Hungarian-born countess

Ilona DeVito di Porriasa (April 23, 1939 – April 15, 2013), born as Ilona Mária Teleki von Szék in Cluj-Napoca, Romania, was a Hungarian-born countess who built a successful life in finance in the United States after fleeing the Communist regime in Romania. She worked as a banker in New York City, while keeping her aristocratic background secret, which was gradually revealed only after her death in 2013.

== Early life ==
Ilona Teleki de Szek was born in 1939 in a castle in Transylvania, a part of Romania at the time. Her father, a count, served as Transylvania's representative to Hungary, and her mother held the title of baroness. Among her relatives was Pál Teleki, a former Hungarian prime minister known for enacting several anti-Semitic laws. During the final stages of World War II, the family faced persecution following the Soviet occupation of Hungary and Romania. Ilona's father was imprisoned and remained separated from the family for two decades.

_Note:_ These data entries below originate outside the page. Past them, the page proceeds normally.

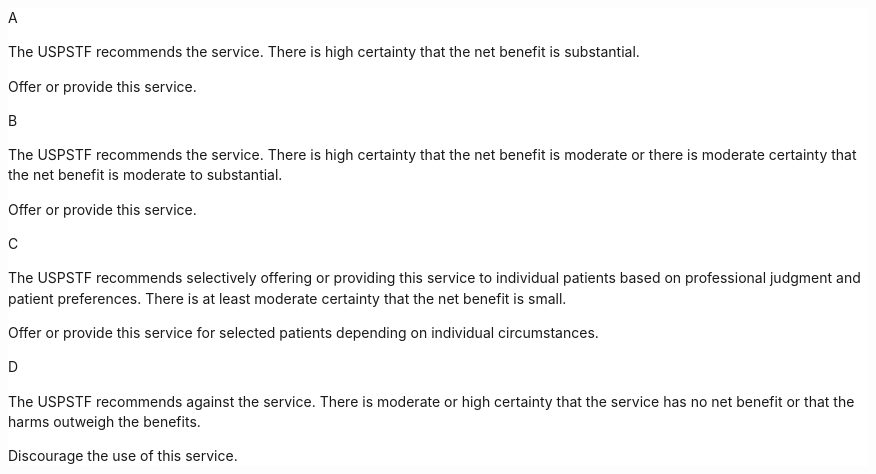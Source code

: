 A
</td>  
<td>

The USPSTF recommends the service. There is high certainty that the net benefit is substantial.
</td>  
<td>

Offer or provide this service.
</td> </tr>  
<tr>  
<td>

B
</td>  
<td>

The USPSTF recommends the service. There is high certainty that the net benefit is moderate or there is moderate certainty that the net benefit is moderate to substantial.
</td>  
<td>

Offer or provide this service.
</td> </tr>  
<tr>  
<td>

C
</td>  
<td>

The USPSTF recommends selectively offering or providing this service to individual patients based on professional judgment and patient preferences. There is at least moderate certainty that the net benefit is small.
</td>  
<td>

Offer or provide this service for selected patients depending on individual circumstances.
</td> </tr>  
<tr>  
<td>

D
</td>  
<td>

The USPSTF recommends against the service. There is moderate or high certainty that the service has no net benefit or that the harms outweigh the benefits.
</td>  
<td>

Discourage the use of this service.
</td> </tr>  
<tr>  
<td>
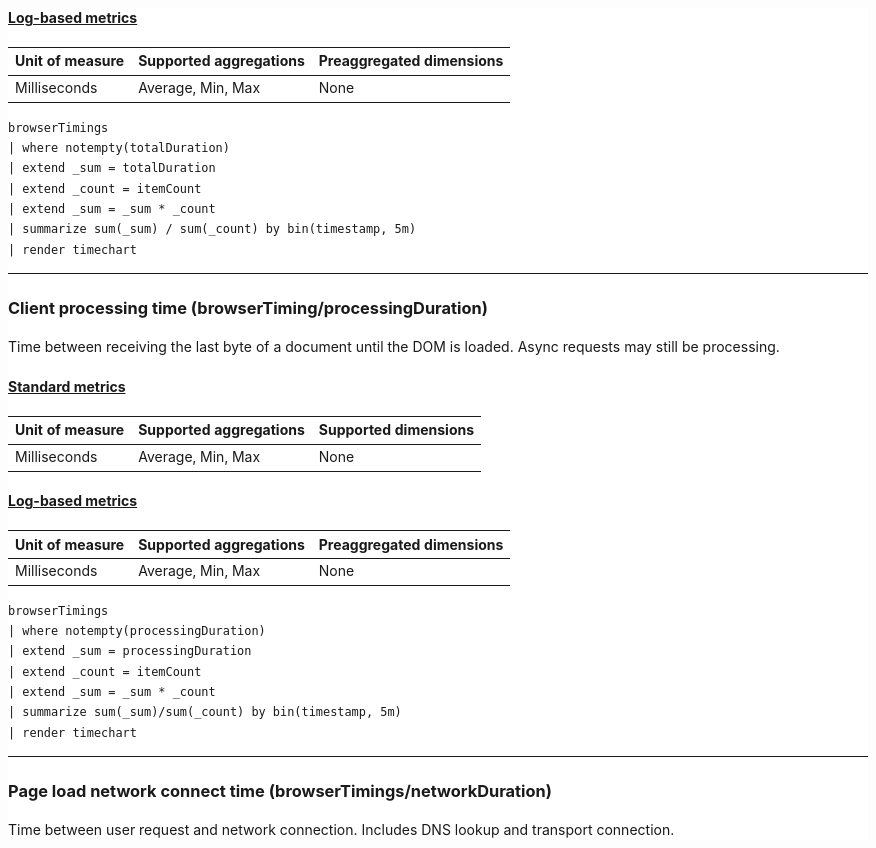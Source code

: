 #### [Log-based metrics](#tab/log-based)

| Unit of measure | Supported aggregations | Preaggregated dimensions |
|-----------------|------------------------|--------------------------|
| Milliseconds    | Average, Min, Max      | None                     |

```Kusto
browserTimings
| where notempty(totalDuration)
| extend _sum = totalDuration
| extend _count = itemCount
| extend _sum = _sum * _count
| summarize sum(_sum) / sum(_count) by bin(timestamp, 5m)
| render timechart
```

---

### Client processing time (browserTiming/processingDuration)

Time between receiving the last byte of a document until the DOM is loaded. Async requests may still be processing.

#### [Standard metrics](#tab/standard)

| Unit of measure | Supported aggregations | Supported dimensions |
|-----------------|------------------------|----------------------|
| Milliseconds    | Average, Min, Max      | None                 |

#### [Log-based metrics](#tab/log-based)

| Unit of measure | Supported aggregations | Preaggregated dimensions |
|-----------------|------------------------|--------------------------|
| Milliseconds    | Average, Min, Max      | None                     |

```Kusto
browserTimings
| where notempty(processingDuration)
| extend _sum = processingDuration
| extend _count = itemCount
| extend _sum = _sum * _count
| summarize sum(_sum)/sum(_count) by bin(timestamp, 5m)
| render timechart
```

---

### Page load network connect time (browserTimings/networkDuration)

Time between user request and network connection. Includes DNS lookup and transport connection.
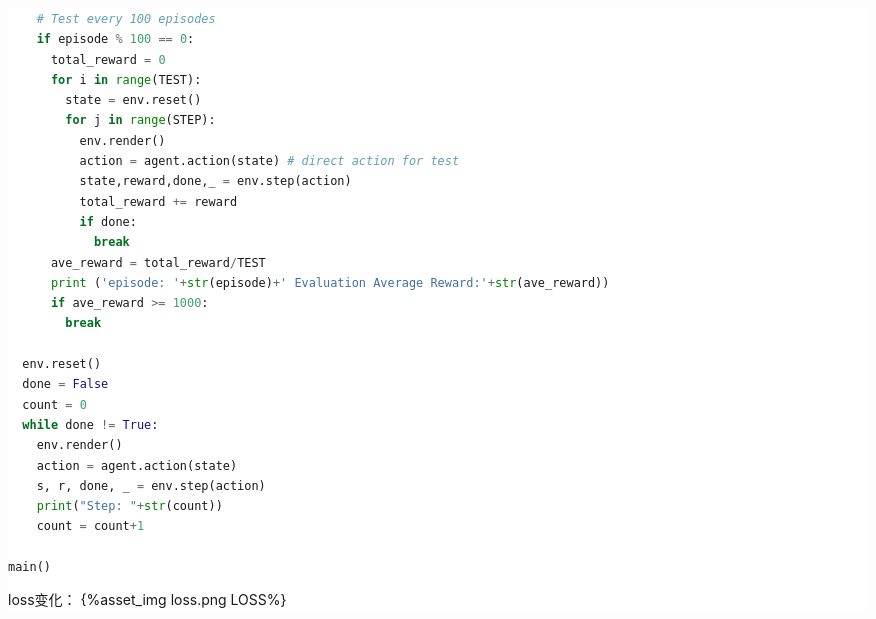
 ```python
    # Test every 100 episodes
    if episode % 100 == 0:
      total_reward = 0
      for i in range(TEST):
        state = env.reset()
        for j in range(STEP):
          env.render()
          action = agent.action(state) # direct action for test
          state,reward,done,_ = env.step(action)
          total_reward += reward
          if done:
            break
      ave_reward = total_reward/TEST
      print ('episode: '+str(episode)+' Evaluation Average Reward:'+str(ave_reward))
      if ave_reward >= 1000:
        break

  env.reset()
  done = False
  count = 0
  while done != True:
    env.render()
    action = agent.action(state)
    s, r, done, _ = env.step(action)
    print("Step: "+str(count))
    count = count+1

main()
```

loss变化：
{%asset_img loss.png LOSS%}



[1]: https://github.com/openai/gym
[2]: http://www0.cs.ucl.ac.uk/staff/D.Silver/web/Teaching_files/MDP.pdf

The Teleki family's property was confiscated, and they were expelled from their home, which was later converted into a clinic and botanical garden. They relocated to a converted stable without running water; Ilona worked in a shoe factory, her mother took in laundry and sewing, and her brother worked on a farm. Amid growing anti-Hungarian sentiment in Romania, the government frequently disrupted the children's education and monitored the family's correspondence. Ilona's father eventually escaped to the United States and was granted asylum. In 1964, he succeeded in securing the family's release from Romania through bribery, allowing them to reunite in the United States.

== Life in exile ==
DeVito di Porriasa did not speak English when she arrived, but she held a series of jobs, beginning at a hosiery factory in the Bronx and later working as a teletypist at a financial firm. Eventually, she began working as a banker in Merrill Lynch. After starting her career on Wall Street without a college degree, she demonstrated strong analytical skills and was promoted to the position of market analyst, where she focused on studying financial trends and advising on investments. She joined Merrill Lynch's securities research department in the early 1970s and remained there until her retirement in 2005.

In 1975, Ilona von Szék married Lino DeVito di Porriasa, who came from an Italian noble family. Mr. DeVito di Porriasa died in 2008.

== Death ==
DeVito di Porriasa died in April 2023. Many friends and colleagues only learned of her noble background and family history after her death.